The unidentified spokesperson called for all militants in Afghanistan, the Pashtun tribal areas in Pakistan, and in the Baluch areas of Pakistan and Iran to join together under the IS banner.
At times, however, he appeared as much focused on his own nationalistic agenda as the Islamic State's goal of uniting all Muslim lands in a new caliphate. He repeatedly called for attacks on the "Punjabi state" of Pakistan and accused the Afghan Taliban's leaders of working for Islamabad's interests, while praising IS as the only power able to "free" his countrymen.
The video was sent a week after an anonymous caller contacted Radio Free Afghanistan's correspondent in Ghazni Province and claimed to represent the IS militant group in Afghanistan. Although intended to reinforce the caller's claim, the video did not offer any details as to the size or strength of the group behind it.
That makes is impossible to know whether the group in the video has a direct link to the Islamic State's leadership. But its use of IS symbols and the reverence with which the spokesperson refers to the group does offer a measure of how much name recognition IS now has in the region and of its potential for expansion.
'Slightly Outdated Model'
Some intelligence services believe IS is actively seeking new members in Afghanistan.
A Russian diplomat in Afghanistan said this week that some of his sources report that IS has already opened an office, though he did not say where.
"We know that about a hundred [IS] members have penetrated there," Zamir Kabulov, special representative in Afghanistan for Russian President Valdimir Putin, told Interfax on September 23.

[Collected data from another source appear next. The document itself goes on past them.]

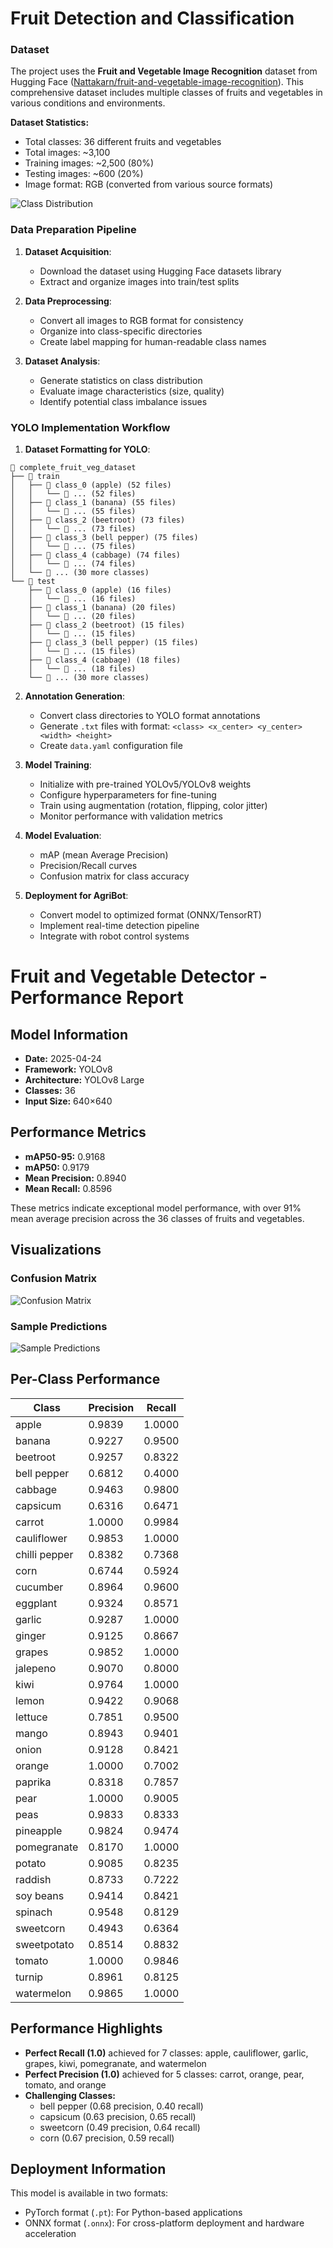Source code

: # Fruit Detection and Classification

### Dataset

The project uses the **Fruit and Vegetable Image Recognition** dataset from Hugging Face ([Nattakarn/fruit-and-vegetable-image-recognition](https://huggingface.co/datasets/Nattakarn/fruit-and-vegetable-image-recognition)). This comprehensive dataset includes multiple classes of fruits and vegetables in various conditions and environments.

**Dataset Statistics:**
- Total classes: 36 different fruits and vegetables
- Total images: ~3,100 
- Training images: ~2,500 (80%)
- Testing images: ~600 (20%)
- Image format: RGB (converted from various source formats)

![Class Distribution](class_distribution_explorer.png)

### Data Preparation Pipeline

1. **Dataset Acquisition**:
   - Download the dataset using Hugging Face datasets library
   - Extract and organize images into train/test splits

2. **Data Preprocessing**:
   - Convert all images to RGB format for consistency
   - Organize into class-specific directories
   - Create label mapping for human-readable class names

3. **Dataset Analysis**:
   - Generate statistics on class distribution
   - Evaluate image characteristics (size, quality)
   - Identify potential class imbalance issues

### YOLO Implementation Workflow

1. **Dataset Formatting for YOLO**:
```
📁 complete_fruit_veg_dataset
├── 📁 train
│   ├── 📁 class_0 (apple) (52 files)
│   │   └── 📄 ... (52 files)
│   ├── 📁 class_1 (banana) (55 files)
│   │   └── 📄 ... (55 files)
│   ├── 📁 class_2 (beetroot) (73 files)
│   │   └── 📄 ... (73 files)
│   ├── 📁 class_3 (bell pepper) (75 files)
│   │   └── 📄 ... (75 files)
│   ├── 📁 class_4 (cabbage) (74 files)
│   │   └── 📄 ... (74 files)
│   └── 📁 ... (30 more classes)
└── 📁 test
    ├── 📁 class_0 (apple) (16 files)
    │   └── 📄 ... (16 files)
    ├── 📁 class_1 (banana) (20 files)
    │   └── 📄 ... (20 files)
    ├── 📁 class_2 (beetroot) (15 files)
    │   └── 📄 ... (15 files)
    ├── 📁 class_3 (bell pepper) (15 files)
    │   └── 📄 ... (15 files)
    ├── 📁 class_4 (cabbage) (18 files)
    │   └── 📄 ... (18 files)
    └── 📁 ... (30 more classes)
```

2. **Annotation Generation**:
   - Convert class directories to YOLO format annotations
   - Generate `.txt` files with format: `<class> <x_center> <y_center> <width> <height>`
   - Create `data.yaml` configuration file

3. **Model Training**:
   - Initialize with pre-trained YOLOv5/YOLOv8 weights
   - Configure hyperparameters for fine-tuning
   - Train using augmentation (rotation, flipping, color jitter)
   - Monitor performance with validation metrics

4. **Model Evaluation**:
   - mAP (mean Average Precision)
   - Precision/Recall curves
   - Confusion matrix for class accuracy

5. **Deployment for AgriBot**:
   - Convert model to optimized format (ONNX/TensorRT)
   - Implement real-time detection pipeline
   - Integrate with robot control systems

# Fruit and Vegetable Detector - Performance Report

## Model Information
- **Date:** 2025-04-24
- **Framework:** YOLOv8
- **Architecture:** YOLOv8 Large
- **Classes:** 36
- **Input Size:** 640×640

## Performance Metrics
- **mAP50-95:** 0.9168
- **mAP50:** 0.9179
- **Mean Precision:** 0.8940
- **Mean Recall:** 0.8596

These metrics indicate exceptional model performance, with over 91% mean average precision across the 36 classes of fruits and vegetables.

## Visualizations

### Confusion Matrix
![Confusion Matrix](models/confusion_matrix.png)

### Sample Predictions
![Sample Predictions](models/sample_predictions.png)

## Per-Class Performance

| Class | Precision | Recall |
|-------|-----------|--------|
| apple | 0.9839 | 1.0000 |
| banana | 0.9227 | 0.9500 |
| beetroot | 0.9257 | 0.8322 |
| bell pepper | 0.6812 | 0.4000 |
| cabbage | 0.9463 | 0.9800 |
| capsicum | 0.6316 | 0.6471 |
| carrot | 1.0000 | 0.9984 |
| cauliflower | 0.9853 | 1.0000 |
| chilli pepper | 0.8382 | 0.7368 |
| corn | 0.6744 | 0.5924 |
| cucumber | 0.8964 | 0.9600 |
| eggplant | 0.9324 | 0.8571 |
| garlic | 0.9287 | 1.0000 |
| ginger | 0.9125 | 0.8667 |
| grapes | 0.9852 | 1.0000 |
| jalepeno | 0.9070 | 0.8000 |
| kiwi | 0.9764 | 1.0000 |
| lemon | 0.9422 | 0.9068 |
| lettuce | 0.7851 | 0.9500 |
| mango | 0.8943 | 0.9401 |
| onion | 0.9128 | 0.8421 |
| orange | 1.0000 | 0.7002 |
| paprika | 0.8318 | 0.7857 |
| pear | 1.0000 | 0.9005 |
| peas | 0.9833 | 0.8333 |
| pineapple | 0.9824 | 0.9474 |
| pomegranate | 0.8170 | 1.0000 |
| potato | 0.9085 | 0.8235 |
| raddish | 0.8733 | 0.7222 |
| soy beans | 0.9414 | 0.8421 |
| spinach | 0.9548 | 0.8129 |
| sweetcorn | 0.4943 | 0.6364 |
| sweetpotato | 0.8514 | 0.8832 |
| tomato | 1.0000 | 0.9846 |
| turnip | 0.8961 | 0.8125 |
| watermelon | 0.9865 | 1.0000 |

## Performance Highlights

- **Perfect Recall (1.0)** achieved for 7 classes: apple, cauliflower, garlic, grapes, kiwi, pomegranate, and watermelon
- **Perfect Precision (1.0)** achieved for 5 classes: carrot, orange, pear, tomato, and orange
- **Challenging Classes:**
  - bell pepper (0.68 precision, 0.40 recall)
  - capsicum (0.63 precision, 0.65 recall)
  - sweetcorn (0.49 precision, 0.64 recall)
  - corn (0.67 precision, 0.59 recall)

## Deployment Information

This model is available in two formats:
- PyTorch format (`.pt`): For Python-based applications
- ONNX format (`.onnx`): For cross-platform deployment and hardware acceleration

"As I understand it, [IS] views the Taliban or even Al-Qaeda as a conservative and slightly outdated model," Kabulov said. "They present themselves as a new ideology, which is more offensive, aggressive, and advanced."
If IS does turn eastward, it will likely come into competition with the Taliban, currently the dominant militant movement in the region. The competition could be both for first-time recruits and for seasoned fighters.
A commander in the Hizb-i-Islami group, which fights alongside the Taliban in Afghanistan, told the BBC last week that he was "sure" his leadership would announce allegiance to IS. It was not clear whether the commander, named Mirwais, was speaking for himself alone or for others.
Reuters reported last week that a splinter group of Pakistan's Taliban insurgents, Jamat-ul Ahrar, also was ready to consider invitations to join IS.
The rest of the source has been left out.